In our previous posts, we looked at Spark performance with and without Flare for the TPC-H suite of 22 queries. We were mainly interested in single core performance, to gauge the inherent overheads in Spark, and we showed that Flare can reduce those by one or even two orders of magnitude.
But of course, once we obtain good performance on a single core, we want to scale.
Our focus in Flare is on scala-up performance on server-class machines. Such machines usually contain multiple CPU sockets, each of which is attached to a separate chunk of memory. Thus, memory access characteristics are non-uniform (NUMA), and non-local memory accesses come with a steep overhead which may kill scaling altogether. Thus, care must be taken to optimize the internal data layout and memory access patterns accordingly.
We present Flare results for two queries below (TPCH Q1 and Q6). Our benchmark machine has 4 CPU sockets with a total of 72 cores, and 1 TB of main memory, with 256 GB attached to each CPU socket.
Query | 1 | 2 | 4 | 8 | 16 | 32 | 64 | Cores |
---|---|---|---|---|---|---|---|---|
Q1 | 5300 | 3545 | 1981 | 1065 | 797 | 490 | 279 | |
Q6 | 3606 | 1964 | 1047 | 629 | 503 | 427 | 227 |
So, here we have a single machine processing a dataset of roughly 80 GB in about 250 ms.

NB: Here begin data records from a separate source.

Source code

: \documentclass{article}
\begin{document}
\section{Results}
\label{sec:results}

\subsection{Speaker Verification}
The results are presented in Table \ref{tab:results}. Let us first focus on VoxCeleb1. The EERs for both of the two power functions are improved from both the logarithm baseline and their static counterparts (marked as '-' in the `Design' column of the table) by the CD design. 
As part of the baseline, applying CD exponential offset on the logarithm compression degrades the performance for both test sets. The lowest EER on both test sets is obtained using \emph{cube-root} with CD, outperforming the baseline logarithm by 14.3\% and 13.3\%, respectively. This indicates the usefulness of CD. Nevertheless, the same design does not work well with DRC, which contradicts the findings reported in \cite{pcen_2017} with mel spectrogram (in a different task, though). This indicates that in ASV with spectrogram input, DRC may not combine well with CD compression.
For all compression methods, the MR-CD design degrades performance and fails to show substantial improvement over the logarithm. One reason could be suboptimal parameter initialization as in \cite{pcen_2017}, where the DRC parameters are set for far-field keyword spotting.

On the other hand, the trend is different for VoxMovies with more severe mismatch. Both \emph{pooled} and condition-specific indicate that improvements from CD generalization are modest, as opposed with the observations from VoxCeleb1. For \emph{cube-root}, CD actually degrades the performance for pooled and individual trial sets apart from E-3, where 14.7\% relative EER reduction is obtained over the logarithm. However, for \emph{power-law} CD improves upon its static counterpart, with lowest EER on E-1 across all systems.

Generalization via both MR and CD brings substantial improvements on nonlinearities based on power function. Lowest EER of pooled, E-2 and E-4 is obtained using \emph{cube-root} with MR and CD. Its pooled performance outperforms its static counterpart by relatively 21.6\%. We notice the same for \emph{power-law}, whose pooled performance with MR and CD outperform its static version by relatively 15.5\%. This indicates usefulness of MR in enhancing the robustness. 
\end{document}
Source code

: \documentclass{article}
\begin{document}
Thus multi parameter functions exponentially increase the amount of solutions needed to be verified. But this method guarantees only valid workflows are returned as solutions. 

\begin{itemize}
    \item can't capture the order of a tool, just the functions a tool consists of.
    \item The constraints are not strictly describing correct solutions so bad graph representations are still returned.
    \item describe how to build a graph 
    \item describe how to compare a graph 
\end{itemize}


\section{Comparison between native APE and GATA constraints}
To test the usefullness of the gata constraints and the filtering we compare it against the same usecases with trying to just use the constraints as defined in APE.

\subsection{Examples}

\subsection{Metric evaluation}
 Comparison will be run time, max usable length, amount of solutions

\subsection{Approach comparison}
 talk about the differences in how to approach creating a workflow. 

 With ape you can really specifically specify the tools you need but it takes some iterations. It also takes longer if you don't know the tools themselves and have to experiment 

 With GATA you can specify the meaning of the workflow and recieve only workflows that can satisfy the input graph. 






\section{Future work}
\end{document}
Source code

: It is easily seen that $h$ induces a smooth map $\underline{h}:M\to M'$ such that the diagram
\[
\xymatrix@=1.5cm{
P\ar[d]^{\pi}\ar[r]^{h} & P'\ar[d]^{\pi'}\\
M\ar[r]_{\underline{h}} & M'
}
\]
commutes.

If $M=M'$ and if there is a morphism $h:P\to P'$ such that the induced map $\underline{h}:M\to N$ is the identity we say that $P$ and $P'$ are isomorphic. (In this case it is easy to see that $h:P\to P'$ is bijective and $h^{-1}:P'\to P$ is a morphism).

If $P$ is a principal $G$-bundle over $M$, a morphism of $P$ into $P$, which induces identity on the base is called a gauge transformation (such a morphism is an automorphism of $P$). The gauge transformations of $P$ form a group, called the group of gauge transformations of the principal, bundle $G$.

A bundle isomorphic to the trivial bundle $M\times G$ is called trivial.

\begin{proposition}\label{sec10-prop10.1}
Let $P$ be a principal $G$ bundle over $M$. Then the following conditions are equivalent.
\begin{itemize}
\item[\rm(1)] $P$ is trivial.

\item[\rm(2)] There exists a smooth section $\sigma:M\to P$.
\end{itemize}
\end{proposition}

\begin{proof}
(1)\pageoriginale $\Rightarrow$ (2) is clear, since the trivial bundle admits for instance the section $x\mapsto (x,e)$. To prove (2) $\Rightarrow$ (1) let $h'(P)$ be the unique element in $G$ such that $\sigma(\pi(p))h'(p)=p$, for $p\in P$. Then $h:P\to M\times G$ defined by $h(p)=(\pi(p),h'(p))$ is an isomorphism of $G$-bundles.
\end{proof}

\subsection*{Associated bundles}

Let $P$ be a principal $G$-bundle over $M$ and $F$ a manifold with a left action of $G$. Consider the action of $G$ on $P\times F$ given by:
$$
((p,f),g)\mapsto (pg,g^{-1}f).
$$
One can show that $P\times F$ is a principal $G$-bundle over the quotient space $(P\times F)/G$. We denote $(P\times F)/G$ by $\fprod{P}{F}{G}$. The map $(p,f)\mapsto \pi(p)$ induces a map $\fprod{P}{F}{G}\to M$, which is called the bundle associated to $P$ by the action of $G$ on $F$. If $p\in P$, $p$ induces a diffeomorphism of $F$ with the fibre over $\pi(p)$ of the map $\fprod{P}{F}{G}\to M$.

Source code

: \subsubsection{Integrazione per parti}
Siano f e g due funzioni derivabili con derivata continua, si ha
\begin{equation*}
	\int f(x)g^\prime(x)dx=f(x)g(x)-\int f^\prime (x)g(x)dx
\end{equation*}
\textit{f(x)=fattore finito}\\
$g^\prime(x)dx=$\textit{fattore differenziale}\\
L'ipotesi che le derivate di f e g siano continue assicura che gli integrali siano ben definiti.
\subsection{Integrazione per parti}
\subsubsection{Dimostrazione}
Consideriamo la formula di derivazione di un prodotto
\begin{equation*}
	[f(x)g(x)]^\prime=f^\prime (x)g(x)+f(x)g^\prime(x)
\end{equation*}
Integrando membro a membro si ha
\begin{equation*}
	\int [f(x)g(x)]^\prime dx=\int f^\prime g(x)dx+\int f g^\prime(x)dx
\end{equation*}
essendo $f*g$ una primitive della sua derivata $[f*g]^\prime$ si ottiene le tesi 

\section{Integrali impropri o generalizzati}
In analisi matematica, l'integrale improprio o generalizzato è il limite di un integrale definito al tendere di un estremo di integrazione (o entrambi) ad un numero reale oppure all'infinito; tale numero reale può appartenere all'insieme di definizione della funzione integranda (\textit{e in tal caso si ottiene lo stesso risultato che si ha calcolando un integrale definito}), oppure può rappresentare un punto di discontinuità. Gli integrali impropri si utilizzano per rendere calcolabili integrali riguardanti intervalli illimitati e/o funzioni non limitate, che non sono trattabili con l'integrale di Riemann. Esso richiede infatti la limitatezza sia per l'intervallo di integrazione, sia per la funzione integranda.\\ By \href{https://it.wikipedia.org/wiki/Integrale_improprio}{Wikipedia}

What is especially important is that we keep scaling across multiple CPU sockets and memory regions: the results for 32 and 64 cores involve 2 and 4 sockets respectively.
Note that we are comparing to a highly optimized sequential implementation, which has no provisions for parallelism, and can therefore use more efficient internal data structures in a few cases. Thus, we could not expect to see completely linear speedups.